* [What the task asks] Your answer must be an exact copy of the entries below, with every picture removed.

* [Input for this task]
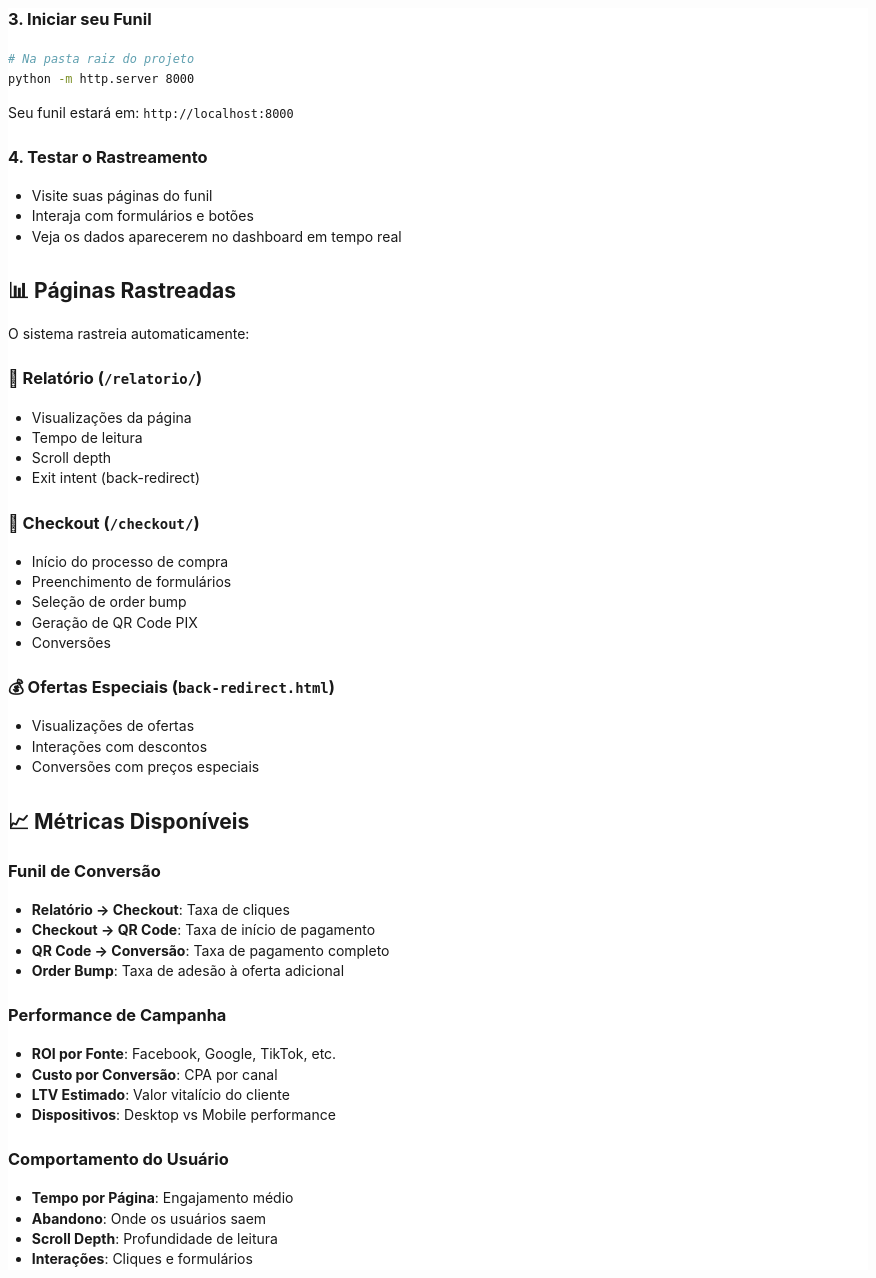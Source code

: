### 3. Iniciar seu Funil
```bash
# Na pasta raiz do projeto
python -m http.server 8000
```
Seu funil estará em: `http://localhost:8000`

### 4. Testar o Rastreamento
- Visite suas páginas do funil
- Interaja com formulários e botões  
- Veja os dados aparecerem no dashboard em tempo real

## 📊 Páginas Rastreadas

O sistema rastreia automaticamente:

### 📄 Relatório (`/relatorio/`)
- Visualizações da página
- Tempo de leitura
- Scroll depth
- Exit intent (back-redirect)

### 🛒 Checkout (`/checkout/`)
- Início do processo de compra
- Preenchimento de formulários
- Seleção de order bump
- Geração de QR Code PIX
- Conversões

### 💰 Ofertas Especiais (`back-redirect.html`)
- Visualizações de ofertas
- Interações com descontos
- Conversões com preços especiais

## 📈 Métricas Disponíveis

### Funil de Conversão
- **Relatório → Checkout**: Taxa de cliques
- **Checkout → QR Code**: Taxa de início de pagamento  
- **QR Code → Conversão**: Taxa de pagamento completo
- **Order Bump**: Taxa de adesão à oferta adicional

### Performance de Campanha
- **ROI por Fonte**: Facebook, Google, TikTok, etc.
- **Custo por Conversão**: CPA por canal
- **LTV Estimado**: Valor vitalício do cliente
- **Dispositivos**: Desktop vs Mobile performance

### Comportamento do Usuário
- **Tempo por Página**: Engajamento médio
- **Abandono**: Onde os usuários saem
- **Scroll Depth**: Profundidade de leitura
- **Interações**: Cliques e formulários

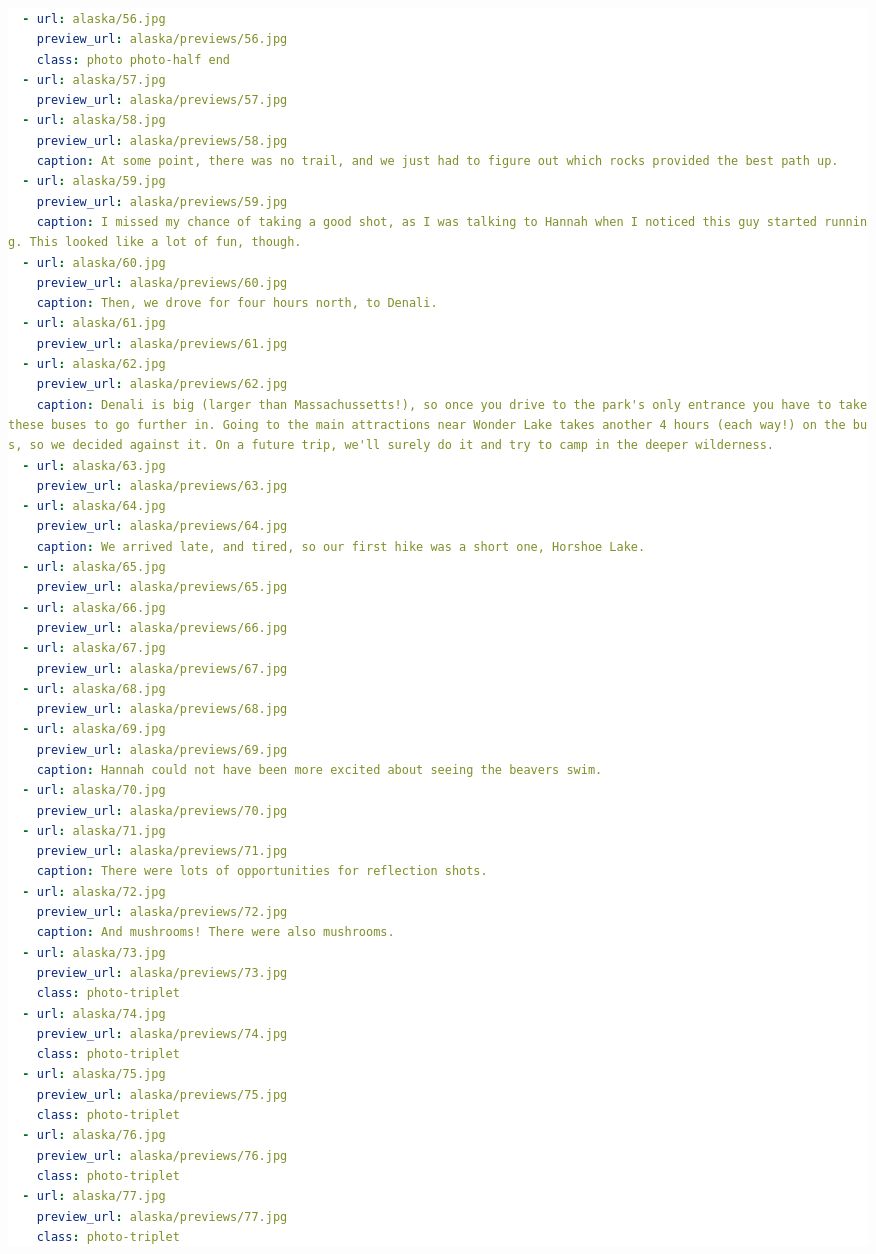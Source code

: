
 ```yaml
  - url: alaska/56.jpg
    preview_url: alaska/previews/56.jpg
    class: photo photo-half end
  - url: alaska/57.jpg
    preview_url: alaska/previews/57.jpg
  - url: alaska/58.jpg
    preview_url: alaska/previews/58.jpg
    caption: At some point, there was no trail, and we just had to figure out which rocks provided the best path up.
  - url: alaska/59.jpg
    preview_url: alaska/previews/59.jpg
    caption: I missed my chance of taking a good shot, as I was talking to Hannah when I noticed this guy started running. This looked like a lot of fun, though.
  - url: alaska/60.jpg
    preview_url: alaska/previews/60.jpg
    caption: Then, we drove for four hours north, to Denali.
  - url: alaska/61.jpg
    preview_url: alaska/previews/61.jpg
  - url: alaska/62.jpg
    preview_url: alaska/previews/62.jpg
    caption: Denali is big (larger than Massachussetts!), so once you drive to the park's only entrance you have to take these buses to go further in. Going to the main attractions near Wonder Lake takes another 4 hours (each way!) on the bus, so we decided against it. On a future trip, we'll surely do it and try to camp in the deeper wilderness.
  - url: alaska/63.jpg
    preview_url: alaska/previews/63.jpg
  - url: alaska/64.jpg
    preview_url: alaska/previews/64.jpg
    caption: We arrived late, and tired, so our first hike was a short one, Horshoe Lake.
  - url: alaska/65.jpg
    preview_url: alaska/previews/65.jpg
  - url: alaska/66.jpg
    preview_url: alaska/previews/66.jpg
  - url: alaska/67.jpg
    preview_url: alaska/previews/67.jpg
  - url: alaska/68.jpg
    preview_url: alaska/previews/68.jpg
  - url: alaska/69.jpg
    preview_url: alaska/previews/69.jpg
    caption: Hannah could not have been more excited about seeing the beavers swim.
  - url: alaska/70.jpg
    preview_url: alaska/previews/70.jpg
  - url: alaska/71.jpg
    preview_url: alaska/previews/71.jpg
    caption: There were lots of opportunities for reflection shots.
  - url: alaska/72.jpg
    preview_url: alaska/previews/72.jpg
    caption: And mushrooms! There were also mushrooms.
  - url: alaska/73.jpg
    preview_url: alaska/previews/73.jpg
    class: photo-triplet
  - url: alaska/74.jpg
    preview_url: alaska/previews/74.jpg
    class: photo-triplet
  - url: alaska/75.jpg
    preview_url: alaska/previews/75.jpg
    class: photo-triplet
  - url: alaska/76.jpg
    preview_url: alaska/previews/76.jpg
    class: photo-triplet
  - url: alaska/77.jpg
    preview_url: alaska/previews/77.jpg
    class: photo-triplet
```
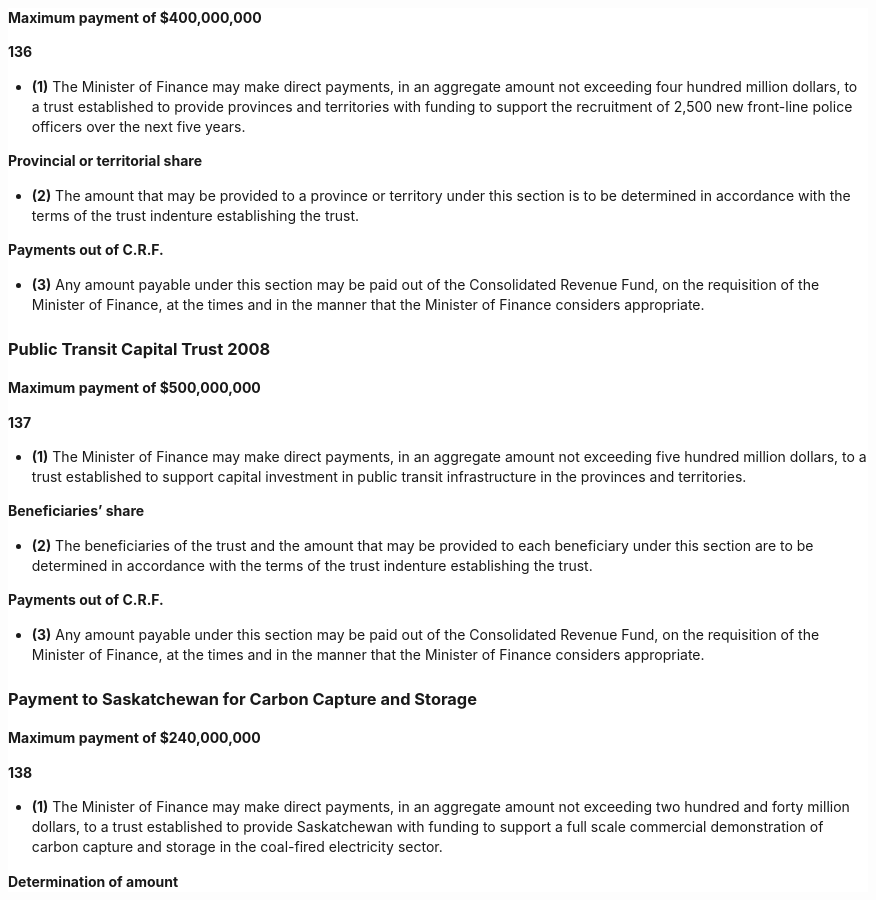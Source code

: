 **Maximum payment of $400,000,000**

**136** 

- **(1)** The Minister of Finance may make direct payments, in an aggregate amount not exceeding four hundred million dollars, to a trust established to provide provinces and territories with funding to support the recruitment of 2,500 new front-line police officers over the next five years.

**Provincial or territorial share**

- **(2)** The amount that may be provided to a province or territory under this section is to be determined in accordance with the terms of the trust indenture establishing the trust.

**Payments out of C.R.F.**

- **(3)** Any amount payable under this section may be paid out of the Consolidated Revenue Fund, on the requisition of the Minister of Finance, at the times and in the manner that the Minister of Finance considers appropriate.




### Public Transit Capital Trust 2008



**Maximum payment of $500,000,000**

**137** 

- **(1)** The Minister of Finance may make direct payments, in an aggregate amount not exceeding five hundred million dollars, to a trust established to support capital investment in public transit infrastructure in the provinces and territories.

**Beneficiaries’ share**

- **(2)** The beneficiaries of the trust and the amount that may be provided to each beneficiary under this section are to be determined in accordance with the terms of the trust indenture establishing the trust.

**Payments out of C.R.F.**

- **(3)** Any amount payable under this section may be paid out of the Consolidated Revenue Fund, on the requisition of the Minister of Finance, at the times and in the manner that the Minister of Finance considers appropriate.




### Payment to Saskatchewan for Carbon Capture and Storage



**Maximum payment of $240,000,000**

**138** 

- **(1)** The Minister of Finance may make direct payments, in an aggregate amount not exceeding two hundred and forty million dollars, to a trust established to provide Saskatchewan with funding to support a full scale commercial demonstration of carbon capture and storage in the coal-fired electricity sector.

**Determination of amount**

* [Your solution]
Source code

:### 3. Iniciar seu Funil
```bash
# Na pasta raiz do projeto
python -m http.server 8000
```
Seu funil estará em: `http://localhost:8000`

### 4. Testar o Rastreamento
- Visite suas páginas do funil
- Interaja com formulários e botões  
- Veja os dados aparecerem no dashboard em tempo real

## 📊 Páginas Rastreadas

O sistema rastreia automaticamente:

### 📄 Relatório (`/relatorio/`)
- Visualizações da página
- Tempo de leitura
- Scroll depth
- Exit intent (back-redirect)

### 🛒 Checkout (`/checkout/`)
- Início do processo de compra
- Preenchimento de formulários
- Seleção de order bump
- Geração de QR Code PIX
- Conversões

### 💰 Ofertas Especiais (`back-redirect.html`)
- Visualizações de ofertas
- Interações com descontos
- Conversões com preços especiais

## 📈 Métricas Disponíveis

### Funil de Conversão
- **Relatório → Checkout**: Taxa de cliques
- **Checkout → QR Code**: Taxa de início de pagamento  
- **QR Code → Conversão**: Taxa de pagamento completo
- **Order Bump**: Taxa de adesão à oferta adicional

### Performance de Campanha
- **ROI por Fonte**: Facebook, Google, TikTok, etc.
- **Custo por Conversão**: CPA por canal
- **LTV Estimado**: Valor vitalício do cliente
- **Dispositivos**: Desktop vs Mobile performance

### Comportamento do Usuário
- **Tempo por Página**: Engajamento médio
- **Abandono**: Onde os usuários saem
- **Scroll Depth**: Profundidade de leitura
- **Interações**: Cliques e formulários

Source code

:
 ```yaml
  - url: alaska/56.jpg
    preview_url: alaska/previews/56.jpg
    class: photo photo-half end
  - url: alaska/57.jpg
    preview_url: alaska/previews/57.jpg
  - url: alaska/58.jpg
    preview_url: alaska/previews/58.jpg
    caption: At some point, there was no trail, and we just had to figure out which rocks provided the best path up.
  - url: alaska/59.jpg
    preview_url: alaska/previews/59.jpg
    caption: I missed my chance of taking a good shot, as I was talking to Hannah when I noticed this guy started running. This looked like a lot of fun, though.
  - url: alaska/60.jpg
    preview_url: alaska/previews/60.jpg
    caption: Then, we drove for four hours north, to Denali.
  - url: alaska/61.jpg
    preview_url: alaska/previews/61.jpg
  - url: alaska/62.jpg
    preview_url: alaska/previews/62.jpg
    caption: Denali is big (larger than Massachussetts!), so once you drive to the park's only entrance you have to take these buses to go further in. Going to the main attractions near Wonder Lake takes another 4 hours (each way!) on the bus, so we decided against it. On a future trip, we'll surely do it and try to camp in the deeper wilderness.
  - url: alaska/63.jpg
    preview_url: alaska/previews/63.jpg
  - url: alaska/64.jpg
    preview_url: alaska/previews/64.jpg
    caption: We arrived late, and tired, so our first hike was a short one, Horshoe Lake.
  - url: alaska/65.jpg
    preview_url: alaska/previews/65.jpg
  - url: alaska/66.jpg
    preview_url: alaska/previews/66.jpg
  - url: alaska/67.jpg
    preview_url: alaska/previews/67.jpg
  - url: alaska/68.jpg
    preview_url: alaska/previews/68.jpg
  - url: alaska/69.jpg
    preview_url: alaska/previews/69.jpg
    caption: Hannah could not have been more excited about seeing the beavers swim.
  - url: alaska/70.jpg
    preview_url: alaska/previews/70.jpg
  - url: alaska/71.jpg
    preview_url: alaska/previews/71.jpg
    caption: There were lots of opportunities for reflection shots.
  - url: alaska/72.jpg
    preview_url: alaska/previews/72.jpg
    caption: And mushrooms! There were also mushrooms.
  - url: alaska/73.jpg
    preview_url: alaska/previews/73.jpg
    class: photo-triplet
  - url: alaska/74.jpg
    preview_url: alaska/previews/74.jpg
    class: photo-triplet
  - url: alaska/75.jpg
    preview_url: alaska/previews/75.jpg
    class: photo-triplet
  - url: alaska/76.jpg
    preview_url: alaska/previews/76.jpg
    class: photo-triplet
  - url: alaska/77.jpg
    preview_url: alaska/previews/77.jpg
    class: photo-triplet
```
Source code

: **Maximum payment of $400,000,000**

**136** 

- **(1)** The Minister of Finance may make direct payments, in an aggregate amount not exceeding four hundred million dollars, to a trust established to provide provinces and territories with funding to support the recruitment of 2,500 new front-line police officers over the next five years.

**Provincial or territorial share**

- **(2)** The amount that may be provided to a province or territory under this section is to be determined in accordance with the terms of the trust indenture establishing the trust.

**Payments out of C.R.F.**

- **(3)** Any amount payable under this section may be paid out of the Consolidated Revenue Fund, on the requisition of the Minister of Finance, at the times and in the manner that the Minister of Finance considers appropriate.




### Public Transit Capital Trust 2008



**Maximum payment of $500,000,000**

**137** 

- **(1)** The Minister of Finance may make direct payments, in an aggregate amount not exceeding five hundred million dollars, to a trust established to support capital investment in public transit infrastructure in the provinces and territories.

**Beneficiaries’ share**

- **(2)** The beneficiaries of the trust and the amount that may be provided to each beneficiary under this section are to be determined in accordance with the terms of the trust indenture establishing the trust.

**Payments out of C.R.F.**

- **(3)** Any amount payable under this section may be paid out of the Consolidated Revenue Fund, on the requisition of the Minister of Finance, at the times and in the manner that the Minister of Finance considers appropriate.




### Payment to Saskatchewan for Carbon Capture and Storage



**Maximum payment of $240,000,000**

**138** 

- **(1)** The Minister of Finance may make direct payments, in an aggregate amount not exceeding two hundred and forty million dollars, to a trust established to provide Saskatchewan with funding to support a full scale commercial demonstration of carbon capture and storage in the coal-fired electricity sector.

**Determination of amount**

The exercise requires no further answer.